この二人の眞理の馳(は)せ使者(つかひ)たちは兩方(りやうはう)から異る方向から馳(は)せって來て、互に相撞突(あひつきあた)るやうに見えるがさうではない。把住(はぢゆう)と放行(はうぎやう)とはどちらも同ー眞理(どういつしんり)を示す二面(めん)である。

 

悟った悟った等(など)と云ってゐると、何時の間にか相對の見(けん)に墮(だ)してゐることがある事を注意したのである

 

◉ え!ドキとしますね。笑!

 

 

斯(か)うして差別相(しゃべつさう)の把住(つかみ)を放(はな)してしまはせるのが放行(はうぎやう)である。
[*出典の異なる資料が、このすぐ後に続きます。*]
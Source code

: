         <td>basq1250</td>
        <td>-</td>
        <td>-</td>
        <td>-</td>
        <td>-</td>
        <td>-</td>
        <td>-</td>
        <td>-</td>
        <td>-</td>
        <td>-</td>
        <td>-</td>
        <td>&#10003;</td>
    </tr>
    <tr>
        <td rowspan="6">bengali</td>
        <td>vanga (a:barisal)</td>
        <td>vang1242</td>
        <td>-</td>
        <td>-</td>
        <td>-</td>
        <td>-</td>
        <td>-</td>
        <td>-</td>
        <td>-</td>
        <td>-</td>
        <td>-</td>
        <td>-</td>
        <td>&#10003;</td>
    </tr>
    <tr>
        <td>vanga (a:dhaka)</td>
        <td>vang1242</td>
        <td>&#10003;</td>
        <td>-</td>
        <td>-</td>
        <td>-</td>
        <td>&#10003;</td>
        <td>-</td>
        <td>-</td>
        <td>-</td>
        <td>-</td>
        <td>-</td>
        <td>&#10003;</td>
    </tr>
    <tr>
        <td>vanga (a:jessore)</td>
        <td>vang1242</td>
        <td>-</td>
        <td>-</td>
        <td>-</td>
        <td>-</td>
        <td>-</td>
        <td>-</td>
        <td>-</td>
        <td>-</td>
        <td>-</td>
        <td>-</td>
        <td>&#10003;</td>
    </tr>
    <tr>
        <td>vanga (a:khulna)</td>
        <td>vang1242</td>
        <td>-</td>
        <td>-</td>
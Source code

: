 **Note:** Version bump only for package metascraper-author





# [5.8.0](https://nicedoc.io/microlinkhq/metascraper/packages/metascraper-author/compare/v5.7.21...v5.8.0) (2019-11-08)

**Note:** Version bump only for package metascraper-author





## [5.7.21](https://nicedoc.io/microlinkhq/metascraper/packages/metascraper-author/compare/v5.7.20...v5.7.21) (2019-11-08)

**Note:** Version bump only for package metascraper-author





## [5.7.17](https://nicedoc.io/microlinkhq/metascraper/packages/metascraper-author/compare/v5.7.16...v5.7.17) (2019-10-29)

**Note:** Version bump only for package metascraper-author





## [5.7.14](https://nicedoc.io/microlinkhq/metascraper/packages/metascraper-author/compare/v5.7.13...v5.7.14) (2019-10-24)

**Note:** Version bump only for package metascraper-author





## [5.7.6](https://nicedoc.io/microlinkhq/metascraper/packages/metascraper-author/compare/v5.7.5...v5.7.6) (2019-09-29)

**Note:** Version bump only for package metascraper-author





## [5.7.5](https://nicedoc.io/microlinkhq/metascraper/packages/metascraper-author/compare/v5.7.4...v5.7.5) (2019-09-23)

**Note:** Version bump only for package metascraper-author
と云って、一切を無差別平等(むしやべつびやうどう)に放(はう)ってしまへば一切が壊(くだ)ける。

 

 

「人類々々」と云って、「日本人」と云ふことを忘れてしまったのでは、國は滅び、日本人も滅びるのである。人は兎(と)もすれば抽象に流れることを高級めかしく考へたがるものであるが、「人類」と云ふやうな抽象概念の化物(ばけもの)は何處(どこ)にもないのである。吾々は日本人であり、東洋人であって、西洋人でもない

 

 

◉「人類」と云ふ者があるなら此處(ここ)に出(い)で來(きた)れ。と云う事です!

 

 

一徳(とく)一心(しん)であり、自他一體(じたいつたい)であることを知ることを知ることは必要であるが、一徳一心であることのみに把(とら)へられて、日本人、東洋人、君民(くんみん)、親子、夫婦等等の別を忘れてはならないのである。

 

 

◉ 徳久克巳先生は戦後、学校の先生が人間の先祖は猿であるとよく言ったそうです。それで「先生の先祖は猿ですか?」と云え!といったら本当に言ったようです。そしたら先生が怒った、々という事です。自分の先祖といわれると嫌なのですね!笑!